Using data and brain scans from approximately 40,000 UK Biobank participants who were over the age of 45, the team looked at 161 risk factors for dementia and ranked their impact on this particularly vulnerable LIFO brain network. They classified the modifiable risks into 15 broad categories:

  1. Blood pressure
  2. Cholesterol
  3. Diabetes
  4. Weight
  5. Alcohol consumption
  6. Smoking
  7. Depressive mood
  8. Inflammation
  9. Pollution
  10. Hearing
  11. Sleep
  12. Socialization
  13. Diet
  14. Physical activity
  15. Education

They found that that top three threats were diabetes, traffic-related air pollution, and alcohol intake.

Specific Findings

The researchers examined the unique contribution of each modifiable risk factor by looking at all of them together to assess the resulting degeneration of this specific “weak spot” in the brain. After taking into account the effects of sex and age, the three most harmful modifiable risk factors emerged.
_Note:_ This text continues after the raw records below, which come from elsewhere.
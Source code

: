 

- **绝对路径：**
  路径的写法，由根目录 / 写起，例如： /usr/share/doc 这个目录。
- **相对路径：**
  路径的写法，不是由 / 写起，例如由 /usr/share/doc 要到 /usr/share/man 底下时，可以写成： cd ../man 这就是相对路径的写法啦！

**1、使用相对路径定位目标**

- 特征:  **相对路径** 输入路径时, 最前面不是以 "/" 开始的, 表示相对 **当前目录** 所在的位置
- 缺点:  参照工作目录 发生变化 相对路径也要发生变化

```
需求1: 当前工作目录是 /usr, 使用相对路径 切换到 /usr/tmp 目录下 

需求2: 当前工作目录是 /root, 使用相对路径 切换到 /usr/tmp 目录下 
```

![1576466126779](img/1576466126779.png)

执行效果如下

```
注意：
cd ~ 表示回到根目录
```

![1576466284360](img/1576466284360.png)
The higher-order regions showed an accelerated decrease of gray matter volume (compared to the rest of the brain) and they define a network mainly involved in behavioral tasks related to execution, working memory, and attention.

The study found genome-wide associations between the LIFO brain network and seven genetic clusters whose top variants were all replicated.

“We have found that several variations in the genome influence this brain network,” says study lead Professor Gwenaelle Douaud, “and they are implicated in cardiovascular deaths, schizophrenia, Alzheimer’s and Parkinson’s diseases, as well as with the two antigens of a little-known blood group, the elusive XG antigen system, which was an entirely new and unexpected finding.”

“In fact, two of our seven genetic findings are located in this particular region containing the genes of the XG blood group, and that region is highly atypical because it is shared by both X and Y sex chromosomes,” adds study co-author Professor Lloyd Elliott of Simon Fraser University in Canada. “This is really quite intriguing as we do not know much about these parts of the genome; our work shows there is benefit in exploring further this genetic terra incognita.”

The hope is that this research will help contribute to dementia prevention and future strategies for targeted intervention.

The results were published in the March 27, 2024 issue of the journal Nature Communications.


Wendy Burt-Thomas writes about the brain, mental health and parenting.